_INSTRUCTIONS FOR THE TASK_.
Work out how many lines in the listing below include the word "المنحنيات". Give nothing but the number.

□ □ □ □

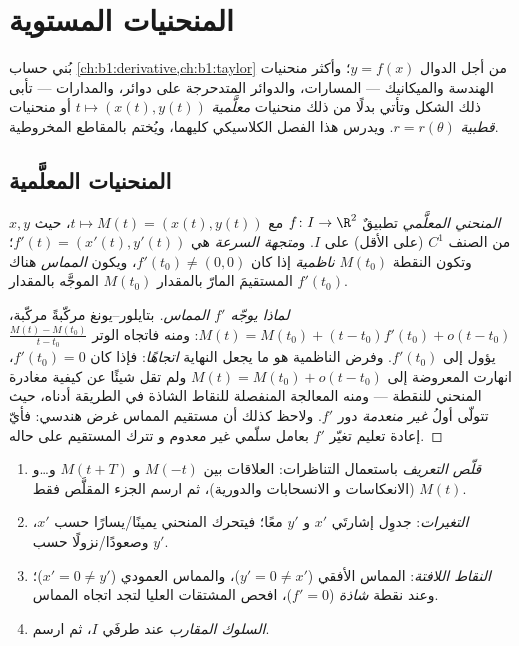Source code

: \chapter{المنحنيات المستوية}\label{ch:b1:curves}

بُني حساب \cref{ch:b1:derivative,ch:b1:taylor} من أجل
الدوال $y = f(x)$؛ وأكثر منحنيات الهندسة والميكانيك ---
المسارات، والدوائر المتدحرجة على دوائر، والمدارات --- تأبى ذلك الشكل
وتأتي بدلًا من ذلك منحنيات \emph{معلَّمية} $t \mapsto (x(t),
y(t))$ أو منحنيات \emph{قطبية} $r = r(\theta)$. ويدرس هذا الفصل
الكلاسيكي كليهما، ويُختم بالمقاطع المخروطية.

\section{المنحنيات المعلَّمية}

\begin{definition}\label{def:b1:curves:def}
\emph{المنحني المعلَّمي} تطبيقٌ $f
\colon I \to \R^2$ مع $t \mapsto M(t) = (x(t), y(t))$، حيث $x, y$ من
الصنف $C^1$ (على الأقل) على  $I$. و\emph{متجهة
السرعة} هي $f'(t) = (x'(t), y'(t))$؛ وتكون النقطة $M(t_0)$
\emph{ناظمية} إذا كان $f'(t_0) \neq (0,0)$، ويكون \emph{المماس}
هناك المستقيمَ المارّ بالمقدار $M(t_0)$ الموجَّه بالمقدار $f'(t_0)$.
\end{definition}

\begin{proof}[لماذا يوجّه $f'$ المماس]
بتايلور--يونغ مركّبةً مركّبة، $M(t) = M(t_0) + (t - t_0) f'(t_0) +
o(t - t_0)$: ومنه فاتجاه الوتر $\frac{M(t) - M(t_0)}{t - t_0}$
يؤول إلى $f'(t_0)$. وفرض الناظمية هو ما يجعل
النهاية \emph{اتجاهًا}: فإذا كان $f'(t_0) = 0$، انهارت المعروضة
إلى $M(t) = M(t_0) + o(t - t_0)$ ولم تقل شيئًا عن كيفية مغادرة
المنحني للنقطة --- ومنه المعالجة المنفصلة
للنقاط الشاذة في الطريقة أدناه، حيث تتولّى أولُ 
\emph{غير منعدمة} دور $f'$.
ولاحظ كذلك أن مستقيم المماس غرض هندسي: فأيّ
إعادة تعليم تغيّر $f'$ بعامل سلّمي غير معدوم و
تترك المستقيم على حاله.
\end{proof}

\begin{method}\label{met:b1:curves:study}
\begin{enumerate}
  \item \emph{قلّص  التعريف} باستعمال التناظرات: العلاقات بين
        $M(-t)$ و $M(t + T)$ و\dots و $M(t)$ (الانعكاسات و
        الانسحابات والدورية)، ثم ارسم الجزء المقلَّص فقط.
  \item \emph{التغيرات}: جدوِل إشارتَي $x'$ و $y'$ معًا؛
        فيتحرك المنحني يمينًا/يسارًا حسب $x'$، وصعودًا/نزولًا حسب $y'$.
  \item \emph{النقاط اللافتة}: المماس الأفقي ($y' = 0 \neq
        x'$)، والمماس العمودي ($x' = 0 \neq y'$)؛ وعند
        نقطة \emph{شاذة} ($f' = 0$)، افحص المشتقات العليا
        لتجد اتجاه المماس.
  \item \emph{السلوك المقارب} عند طرفَي $I$، ثم ارسم.
\end{enumerate}
\end{method}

□ □ □ □

_ANSWER BELOW_.
2